R. S.We understand why Casey's namesake (we suspect Casey did a lot better job running a baseball team than his namesake does running a newsrag) might refer to
pieces of dog leavings like "The PEOPLE NEWSRAG 100" as annuities -- the better to shake the readers down by the ankles. Alas, the news that
this rag might cut its circ by a quarter makes one wonder if a fly-by-night insurance salesman sold them something. As for
ER, he has already shown himself a FIRST-RATE ASS --
ER, SALESMAN himself. I guess this means while writing still more cover ads ER is going to turn
PEOPLE NEWSRAG's Web site into a Stale.com imitation (though he could hardly touch
MR. MELLERDRAMMER, already one of the Web's greatest self-parodies).
Good luck guys! Ha ha ha!
OR:
The new kind of spin that enrages me is a different proposition altogether. It’s not unconscious: it’s wholly knowing, a deliberate attempt to use speech not for the purposes of communication but for the purposes of manipulation, to corrupt the whole process of human interaction by making no statement that is not agenda-driven.
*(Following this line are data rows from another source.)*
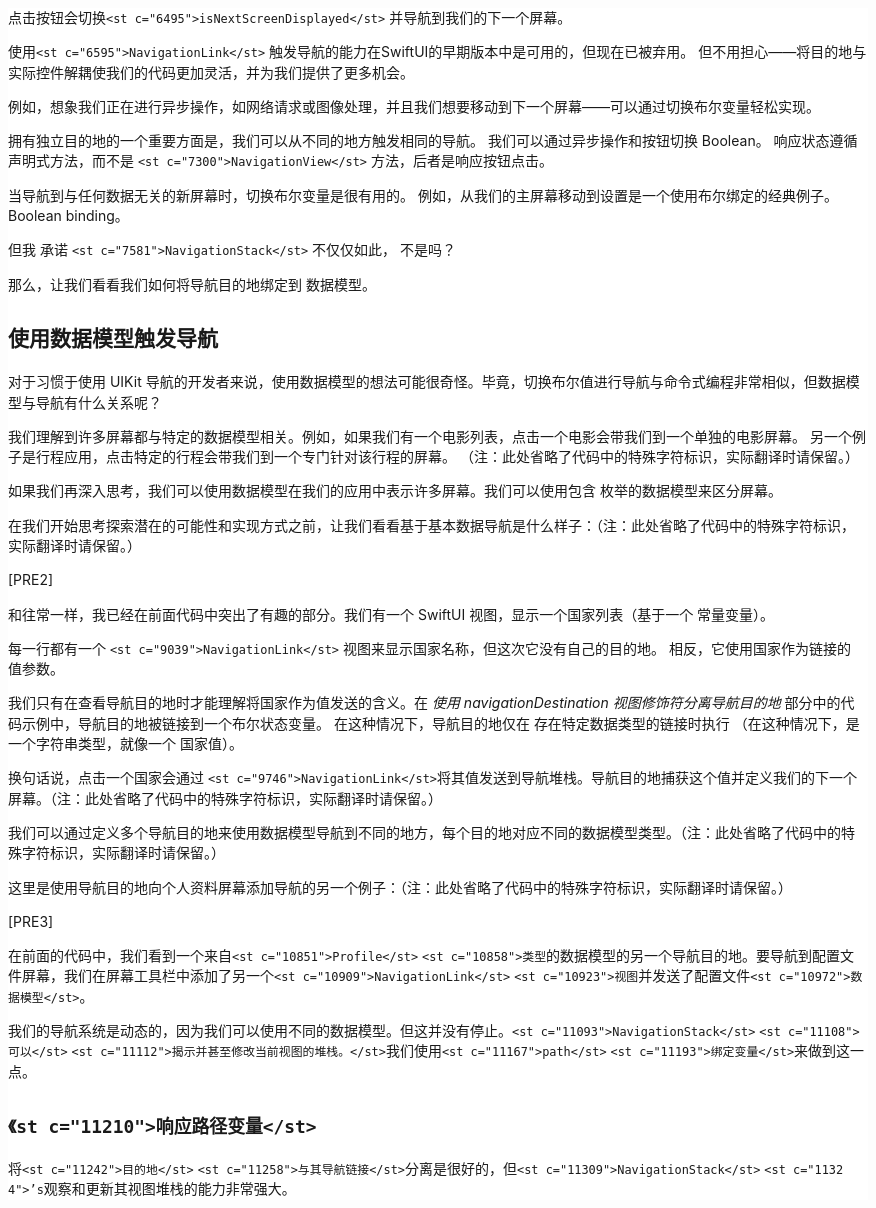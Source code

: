 <st c="6464">点击按钮会切换`<st c="6495">isNextScreenDisplayed</st>` <st c="6516">并导航到我们的下一个屏幕。</st>

<st c="6547">使用`<st c="6595">NavigationLink</st>` <st c="6609">触发导航的能力在SwiftUI的早期版本中是可用的，但现在已被弃用。</st> <st c="6682">但不用担心——将目的地与实际控件解耦使我们的代码更加灵活，并为我们提供了更多机会。</st>

<st c="6825">例如，想象我们正在进行异步操作，如网络请求或图像处理，并且我们想要移动到下一个屏幕——可以通过切换布尔变量轻松实现。</st>

<st c="7026">拥有独立目的地的一个重要方面是，我们可以从不同的地方触发相同的导航。</st> <st c="7151">我们可以通过异步操作和按钮切换 Boo</st><st c="7172">lean。</st> <st c="7231">响应状态遵循声明式方法，而不是</st> `<st c="7300">NavigationView</st>` <st c="7314">方法，后者是响应按钮点击。</st>

<st c="7362">当导航到与任何数据无关的新屏幕时，切换布尔变量是很有用的。</st> <st c="7455">例如，从我们的主屏幕移动到设置是一个使用布尔绑定的经典例子。</st> <st c="7544">Boolean binding。</st>

<st c="7560">但我</st> <st c="7567">承诺</st> <st c="7576">`<st c="7581">NavigationStack</st>` <st c="7596">不仅仅如此，</st> <st c="7617">不是吗？</st>

<st c="7626">那么，让我们看看我们如何将导航目的地绑定到</st> <st c="7688">数据模型。</st>

## <st c="7700">使用数据模型触发导航</st>

对于习惯于使用 UIKit 导航的开发者来说，使用数据模型的想法可能很奇怪。<st c="7756">毕竟，切换布尔值进行导航与命令式编程非常相似，但数据模型与导航有什么关系呢？</st>

我们理解到许多屏幕都与特定的数据模型相关。<st c="8053">例如，如果我们有一个电影列表，点击一个电影会带我们到一个单独的电影屏幕。</st> <st c="8148">另一个例子是行程应用，点击特定的行程会带我们到一个专门针对该行程的屏幕。</st> <st c="8247">（注：此处省略了代码中的特殊字符标识，实际翻译时请保留。）

如果我们再深入思考，我们可以使用数据模型在我们的应用中表示许多屏幕。<st c="8354">我们可以使用包含</st> <st c="8419">枚举的数据模型来区分屏幕。</st>

在我们开始思考探索潜在的可能性和实现方式之前，让我们看看基于基本数据导航是什么样子：<st c="8564">（注：此处省略了代码中的特殊字符标识，实际翻译时请保留。）</st>

[PRE2]

和往常一样，我已经在前面代码中突出了有趣的部分。<st c="8935">我们有一个 SwiftUI 视图，显示一个国家列表（基于一个</st> <st c="9004">常量变量）。</st>

每一行都有一个 `<st c="9039">NavigationLink</st>` <st c="9053">视图来显示国家名称，但这次它没有自己的目的地。</st> <st c="9142">相反，它使用国家作为链接的</st> <st c="9185">值参数。</st>

我们只有在查看导航目的地时才能理解将国家作为值发送的含义。<st c="9316">在 *<st c="9343">使用 navigationDestination 视图修饰符分离导航目的地</st>* <st c="9426">部分中的代码示例中，导航目的地被链接到一个布尔状态变量。</st> <st c="9503">在这种情况下，导航目的地仅在</st> <st c="9552">存在特定数据类型的链接时执行</st> <st c="9562">（在这种情况下，是一个字符串类型，就像一个</st> <st c="9647">国家值）。</st>

换句话说，点击一个国家会通过 `<st c="9746">NavigationLink</st>`<st c="9760">将其值发送到导航堆栈。导航目的地捕获这个值并定义我们的下一个屏幕。<st c="9831">（注：此处省略了代码中的特殊字符标识，实际翻译时请保留。）</st>

我们可以通过定义多个导航目的地来使用数据模型导航到不同的地方，每个目的地对应不同的数据模型类型。<st c="9985">（注：此处省略了代码中的特殊字符标识，实际翻译时请保留。）

这里是使用导航目的地向个人资料屏幕添加导航的另一个例子：<st c="9996">（注：此处省略了代码中的特殊字符标识，实际翻译时请保留。）</st>

[PRE3]

在前面的代码中，我们看到一个来自`<st c="10851">Profile</st>` `<st c="10858">类型`的数据模型的另一个导航目的地。要导航到配置文件屏幕，我们在屏幕工具栏中添加了另一个`<st c="10909">NavigationLink</st>` `<st c="10923">视图`并发送了配置文件`<st c="10972">数据模型</st>`。

我们的导航系统是动态的，因为我们可以使用不同的数据模型。但这并没有停止。`<st c="11093">NavigationStack</st>` `<st c="11108">可以</st>` `<st c="11112">揭示并甚至修改当前视图的堆栈。</st>`我们使用`<st c="11167">path</st>` `<st c="11193">绑定变量</st>`来做到这一点。

## `《st c="11210">响应路径变量</st>`

将`<st c="11242">目的地</st>` `<st c="11258">与其导航链接</st>`分离是很好的，但`<st c="11309">NavigationStack</st>` `<st c="11324">’s`观察和更新其视图堆栈的能力非常强大。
It’s as if our culture had been taken over by lawyers—which, of course, it has. For modern spin is not so much pol-speak as lawyer-speak, with a dollop of Madison Avenue stirred in for bad measure. It’s half Safety First (never admit anything, however insignificant, that could possibly be used against you in court) and half salesmanship (never pass up a chance, however gratuitous, to plug the product). When I hear official spokesmen emitting phrases like the ones I quoted above, I feel not as if I were watching a marionette, but as if they were trying to make me a marionette.